Yesterday marked eleven months since Earl’s death. Usually Frank writes about this. Right now, he’s consoling Cowboy Joe, who had his anal sacs expressed by me after I saw him scooting on the new carpet. Boy, were they full. There is no worse smell in veterinary medicine.

Earl told me one of the grossest stories I have heard about veterinary mishaps. It seems that when his father was in practice right after graduation in 1952, he was expressing a dog’s anals. While talking to the client, the stuff exploded out the dog’s butt and right into Wild Bill’s mouth. Eeew!

The sickest thing I saw when Earl was on clinics and I was a visitor was his classmate Jim tubing a horse with colic.
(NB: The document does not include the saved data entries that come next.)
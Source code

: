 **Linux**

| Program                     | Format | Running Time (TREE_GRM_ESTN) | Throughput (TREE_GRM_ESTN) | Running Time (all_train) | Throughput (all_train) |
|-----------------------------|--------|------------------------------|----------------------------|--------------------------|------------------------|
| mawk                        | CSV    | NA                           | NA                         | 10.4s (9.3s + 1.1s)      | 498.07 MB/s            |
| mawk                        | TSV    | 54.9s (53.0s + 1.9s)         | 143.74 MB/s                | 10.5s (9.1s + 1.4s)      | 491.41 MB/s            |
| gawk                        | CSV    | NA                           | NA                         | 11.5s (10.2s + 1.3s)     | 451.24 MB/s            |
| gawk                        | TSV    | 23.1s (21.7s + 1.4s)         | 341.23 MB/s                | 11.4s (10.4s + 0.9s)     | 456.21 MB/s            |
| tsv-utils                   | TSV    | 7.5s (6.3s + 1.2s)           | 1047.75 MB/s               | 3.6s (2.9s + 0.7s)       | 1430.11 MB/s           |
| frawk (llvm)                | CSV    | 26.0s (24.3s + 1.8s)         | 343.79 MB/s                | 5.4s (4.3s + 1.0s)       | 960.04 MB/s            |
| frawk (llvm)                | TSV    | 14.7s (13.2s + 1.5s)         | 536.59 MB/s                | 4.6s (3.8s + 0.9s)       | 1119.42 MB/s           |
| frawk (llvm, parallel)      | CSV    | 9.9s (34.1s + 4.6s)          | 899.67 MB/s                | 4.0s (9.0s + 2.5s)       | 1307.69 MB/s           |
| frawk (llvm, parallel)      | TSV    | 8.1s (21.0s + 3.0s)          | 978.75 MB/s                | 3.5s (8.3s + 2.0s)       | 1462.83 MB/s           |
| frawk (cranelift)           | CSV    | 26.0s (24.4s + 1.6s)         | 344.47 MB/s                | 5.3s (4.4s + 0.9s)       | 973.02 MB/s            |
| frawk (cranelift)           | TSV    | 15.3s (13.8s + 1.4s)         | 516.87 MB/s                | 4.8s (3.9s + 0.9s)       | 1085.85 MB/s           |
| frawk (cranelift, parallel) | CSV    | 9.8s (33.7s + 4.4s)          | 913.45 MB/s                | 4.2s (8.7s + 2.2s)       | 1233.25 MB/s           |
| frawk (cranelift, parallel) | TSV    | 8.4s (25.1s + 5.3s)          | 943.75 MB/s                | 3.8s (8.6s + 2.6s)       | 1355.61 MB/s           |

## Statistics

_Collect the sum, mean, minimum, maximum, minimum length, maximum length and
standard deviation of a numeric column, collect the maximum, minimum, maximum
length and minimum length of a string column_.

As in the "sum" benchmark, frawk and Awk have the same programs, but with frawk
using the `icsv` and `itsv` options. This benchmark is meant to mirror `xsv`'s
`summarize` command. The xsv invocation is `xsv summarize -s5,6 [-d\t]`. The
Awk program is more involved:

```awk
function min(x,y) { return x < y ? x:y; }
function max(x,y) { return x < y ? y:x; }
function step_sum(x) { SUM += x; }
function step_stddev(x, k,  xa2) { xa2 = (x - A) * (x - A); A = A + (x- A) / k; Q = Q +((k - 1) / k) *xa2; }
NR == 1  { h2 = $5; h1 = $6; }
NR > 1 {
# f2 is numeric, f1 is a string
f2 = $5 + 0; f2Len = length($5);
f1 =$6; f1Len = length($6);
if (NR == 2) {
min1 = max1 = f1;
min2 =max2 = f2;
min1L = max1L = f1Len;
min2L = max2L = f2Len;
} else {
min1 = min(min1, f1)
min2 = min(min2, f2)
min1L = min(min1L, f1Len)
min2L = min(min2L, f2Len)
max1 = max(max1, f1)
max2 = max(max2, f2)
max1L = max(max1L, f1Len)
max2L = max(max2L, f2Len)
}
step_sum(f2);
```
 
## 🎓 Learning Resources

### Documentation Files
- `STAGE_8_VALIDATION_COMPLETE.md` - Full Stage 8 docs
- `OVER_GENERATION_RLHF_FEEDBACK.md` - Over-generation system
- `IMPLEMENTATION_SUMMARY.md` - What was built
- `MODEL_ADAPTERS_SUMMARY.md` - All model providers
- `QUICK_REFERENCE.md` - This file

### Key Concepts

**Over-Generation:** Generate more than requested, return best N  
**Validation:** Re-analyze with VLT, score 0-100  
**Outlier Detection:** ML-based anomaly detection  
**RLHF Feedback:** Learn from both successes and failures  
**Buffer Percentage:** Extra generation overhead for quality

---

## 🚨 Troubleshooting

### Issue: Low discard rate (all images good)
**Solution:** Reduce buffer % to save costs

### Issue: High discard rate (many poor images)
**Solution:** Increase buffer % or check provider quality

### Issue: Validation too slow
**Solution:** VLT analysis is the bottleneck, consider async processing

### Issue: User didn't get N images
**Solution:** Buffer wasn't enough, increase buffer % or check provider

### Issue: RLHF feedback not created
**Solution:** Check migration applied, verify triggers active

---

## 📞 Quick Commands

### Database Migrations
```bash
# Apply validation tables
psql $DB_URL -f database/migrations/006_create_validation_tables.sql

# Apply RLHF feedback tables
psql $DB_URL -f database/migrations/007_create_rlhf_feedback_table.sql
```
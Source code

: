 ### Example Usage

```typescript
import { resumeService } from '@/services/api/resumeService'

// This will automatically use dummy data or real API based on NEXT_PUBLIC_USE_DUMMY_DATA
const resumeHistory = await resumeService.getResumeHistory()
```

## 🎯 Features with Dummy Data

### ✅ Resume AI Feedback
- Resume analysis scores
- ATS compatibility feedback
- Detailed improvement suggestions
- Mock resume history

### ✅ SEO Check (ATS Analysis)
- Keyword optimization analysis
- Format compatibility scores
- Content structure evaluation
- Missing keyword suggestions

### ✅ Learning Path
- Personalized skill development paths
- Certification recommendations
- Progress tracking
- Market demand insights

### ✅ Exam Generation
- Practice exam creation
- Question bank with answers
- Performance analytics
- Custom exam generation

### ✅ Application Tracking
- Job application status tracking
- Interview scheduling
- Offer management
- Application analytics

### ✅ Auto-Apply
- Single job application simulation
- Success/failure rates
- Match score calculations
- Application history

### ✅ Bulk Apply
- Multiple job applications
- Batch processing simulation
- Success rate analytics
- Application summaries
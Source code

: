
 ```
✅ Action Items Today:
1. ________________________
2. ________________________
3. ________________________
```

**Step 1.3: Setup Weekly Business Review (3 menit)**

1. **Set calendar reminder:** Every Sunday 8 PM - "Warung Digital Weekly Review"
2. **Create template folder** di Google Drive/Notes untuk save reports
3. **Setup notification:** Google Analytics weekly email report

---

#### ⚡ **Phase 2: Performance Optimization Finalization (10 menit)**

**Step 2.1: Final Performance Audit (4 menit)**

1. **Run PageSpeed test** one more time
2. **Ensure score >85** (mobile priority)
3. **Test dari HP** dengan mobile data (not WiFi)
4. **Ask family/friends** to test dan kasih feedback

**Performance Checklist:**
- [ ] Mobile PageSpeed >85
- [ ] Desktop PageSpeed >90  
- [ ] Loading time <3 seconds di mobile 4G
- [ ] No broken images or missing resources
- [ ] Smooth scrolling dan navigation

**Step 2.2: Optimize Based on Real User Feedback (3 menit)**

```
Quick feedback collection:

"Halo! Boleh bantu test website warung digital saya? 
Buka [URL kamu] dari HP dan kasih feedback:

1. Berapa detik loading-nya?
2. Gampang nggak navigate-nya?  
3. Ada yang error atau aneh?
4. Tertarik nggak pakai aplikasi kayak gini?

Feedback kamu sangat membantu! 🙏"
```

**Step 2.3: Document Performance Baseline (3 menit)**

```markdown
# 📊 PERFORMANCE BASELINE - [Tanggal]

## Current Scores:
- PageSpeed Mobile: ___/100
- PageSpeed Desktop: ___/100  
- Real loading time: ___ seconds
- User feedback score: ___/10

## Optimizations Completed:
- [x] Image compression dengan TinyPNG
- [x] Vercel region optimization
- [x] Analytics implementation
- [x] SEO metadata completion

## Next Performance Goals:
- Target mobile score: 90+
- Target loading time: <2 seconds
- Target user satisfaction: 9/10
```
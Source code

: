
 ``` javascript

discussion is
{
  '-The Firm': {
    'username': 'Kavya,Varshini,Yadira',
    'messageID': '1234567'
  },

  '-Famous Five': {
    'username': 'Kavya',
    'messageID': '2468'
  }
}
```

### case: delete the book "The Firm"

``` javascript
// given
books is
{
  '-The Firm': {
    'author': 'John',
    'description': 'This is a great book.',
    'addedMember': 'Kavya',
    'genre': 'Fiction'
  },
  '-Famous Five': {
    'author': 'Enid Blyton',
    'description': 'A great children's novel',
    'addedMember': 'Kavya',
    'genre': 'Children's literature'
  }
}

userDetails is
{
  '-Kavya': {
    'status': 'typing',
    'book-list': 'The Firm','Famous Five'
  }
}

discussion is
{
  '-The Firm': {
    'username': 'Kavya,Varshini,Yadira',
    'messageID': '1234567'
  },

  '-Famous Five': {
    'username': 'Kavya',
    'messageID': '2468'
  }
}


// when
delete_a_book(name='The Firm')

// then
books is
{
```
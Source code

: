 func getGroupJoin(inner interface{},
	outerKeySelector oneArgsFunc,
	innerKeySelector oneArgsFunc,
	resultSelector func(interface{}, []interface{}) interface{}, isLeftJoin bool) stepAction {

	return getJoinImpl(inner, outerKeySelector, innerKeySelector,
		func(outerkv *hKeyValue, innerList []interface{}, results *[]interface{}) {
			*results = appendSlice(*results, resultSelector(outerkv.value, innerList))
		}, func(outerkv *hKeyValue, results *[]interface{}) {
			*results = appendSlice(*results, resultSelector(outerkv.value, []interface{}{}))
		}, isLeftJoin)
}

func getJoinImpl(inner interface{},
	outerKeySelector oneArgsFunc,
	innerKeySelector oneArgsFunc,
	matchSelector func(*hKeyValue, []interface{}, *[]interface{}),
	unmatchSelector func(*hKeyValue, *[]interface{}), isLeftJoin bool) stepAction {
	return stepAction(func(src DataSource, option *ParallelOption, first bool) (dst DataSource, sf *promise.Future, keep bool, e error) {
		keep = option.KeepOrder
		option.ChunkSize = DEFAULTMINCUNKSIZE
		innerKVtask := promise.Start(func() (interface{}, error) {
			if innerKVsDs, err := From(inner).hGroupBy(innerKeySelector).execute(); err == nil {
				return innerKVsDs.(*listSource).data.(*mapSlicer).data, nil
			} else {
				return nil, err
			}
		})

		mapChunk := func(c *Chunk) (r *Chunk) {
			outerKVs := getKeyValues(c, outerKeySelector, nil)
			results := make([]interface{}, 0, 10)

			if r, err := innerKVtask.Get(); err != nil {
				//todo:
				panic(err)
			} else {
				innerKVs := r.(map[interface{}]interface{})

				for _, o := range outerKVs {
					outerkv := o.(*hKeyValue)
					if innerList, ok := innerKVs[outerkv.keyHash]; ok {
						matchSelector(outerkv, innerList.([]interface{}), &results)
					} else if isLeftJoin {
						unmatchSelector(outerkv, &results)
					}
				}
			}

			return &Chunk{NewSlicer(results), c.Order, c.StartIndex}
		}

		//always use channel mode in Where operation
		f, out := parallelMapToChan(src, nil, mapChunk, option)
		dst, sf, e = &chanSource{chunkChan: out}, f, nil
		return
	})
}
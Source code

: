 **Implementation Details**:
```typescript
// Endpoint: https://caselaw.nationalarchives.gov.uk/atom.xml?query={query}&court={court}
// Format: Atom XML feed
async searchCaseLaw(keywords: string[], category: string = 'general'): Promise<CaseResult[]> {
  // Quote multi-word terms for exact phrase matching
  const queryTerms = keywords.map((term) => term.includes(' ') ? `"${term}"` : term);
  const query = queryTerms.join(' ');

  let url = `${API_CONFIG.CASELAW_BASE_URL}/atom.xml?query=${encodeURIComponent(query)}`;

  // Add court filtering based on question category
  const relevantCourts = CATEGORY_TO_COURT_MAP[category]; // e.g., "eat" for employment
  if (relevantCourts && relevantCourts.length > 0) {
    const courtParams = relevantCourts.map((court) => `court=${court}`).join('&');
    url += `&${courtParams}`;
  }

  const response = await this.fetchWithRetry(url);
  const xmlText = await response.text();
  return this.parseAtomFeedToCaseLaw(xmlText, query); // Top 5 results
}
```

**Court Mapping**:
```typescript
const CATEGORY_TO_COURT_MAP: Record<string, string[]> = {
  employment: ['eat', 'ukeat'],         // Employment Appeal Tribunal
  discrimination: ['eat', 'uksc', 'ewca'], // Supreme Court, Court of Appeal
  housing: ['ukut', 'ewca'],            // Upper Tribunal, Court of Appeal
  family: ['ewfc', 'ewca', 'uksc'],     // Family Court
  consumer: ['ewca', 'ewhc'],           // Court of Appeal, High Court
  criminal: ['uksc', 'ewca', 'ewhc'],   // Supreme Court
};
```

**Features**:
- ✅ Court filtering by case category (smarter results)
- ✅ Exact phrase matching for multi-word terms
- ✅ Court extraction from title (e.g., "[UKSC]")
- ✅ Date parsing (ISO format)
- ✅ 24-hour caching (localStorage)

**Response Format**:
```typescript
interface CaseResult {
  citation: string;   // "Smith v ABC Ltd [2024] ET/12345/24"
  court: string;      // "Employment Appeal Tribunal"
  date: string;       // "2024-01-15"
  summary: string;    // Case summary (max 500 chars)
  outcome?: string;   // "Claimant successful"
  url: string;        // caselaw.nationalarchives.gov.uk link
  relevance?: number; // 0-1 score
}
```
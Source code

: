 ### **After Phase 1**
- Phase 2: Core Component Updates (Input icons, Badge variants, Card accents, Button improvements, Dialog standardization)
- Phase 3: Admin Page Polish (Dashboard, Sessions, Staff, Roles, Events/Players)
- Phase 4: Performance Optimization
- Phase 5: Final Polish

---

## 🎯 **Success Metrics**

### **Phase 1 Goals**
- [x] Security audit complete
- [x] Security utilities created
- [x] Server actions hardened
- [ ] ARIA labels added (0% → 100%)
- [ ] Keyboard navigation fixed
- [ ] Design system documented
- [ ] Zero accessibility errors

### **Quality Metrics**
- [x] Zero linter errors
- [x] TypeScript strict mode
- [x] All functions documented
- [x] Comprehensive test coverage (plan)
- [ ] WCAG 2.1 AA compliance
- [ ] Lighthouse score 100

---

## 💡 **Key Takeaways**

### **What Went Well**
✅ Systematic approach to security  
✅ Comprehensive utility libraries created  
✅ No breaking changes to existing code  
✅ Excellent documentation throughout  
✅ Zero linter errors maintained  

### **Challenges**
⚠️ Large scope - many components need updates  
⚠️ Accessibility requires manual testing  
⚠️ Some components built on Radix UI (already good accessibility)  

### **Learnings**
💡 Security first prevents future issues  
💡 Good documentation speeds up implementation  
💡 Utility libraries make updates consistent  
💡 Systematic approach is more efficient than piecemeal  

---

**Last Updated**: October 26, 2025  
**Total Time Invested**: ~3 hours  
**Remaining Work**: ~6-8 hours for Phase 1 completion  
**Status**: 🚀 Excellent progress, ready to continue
He placed a stomach tube in the horse. When you do this, you blow on the tube and also sniff for gastric contents. The stomach contents of the very ill horse gushed up the tube and into Jim’s mouth. Nasty!

When I was a senior, we were trying to get a urine sample from a cow. She wouldn’t cooperate. To help her along, one ‘feathers’ the escutcheon-translate tickle her vulva. Urine gushed out as we realized no one had a container to catch the sample. The surgery resident caught it in her hands. Then it was collected into the proper receptacle. After this was over, the resident unconsciously put her hair behind her ears using her very unwashed hands. Ick!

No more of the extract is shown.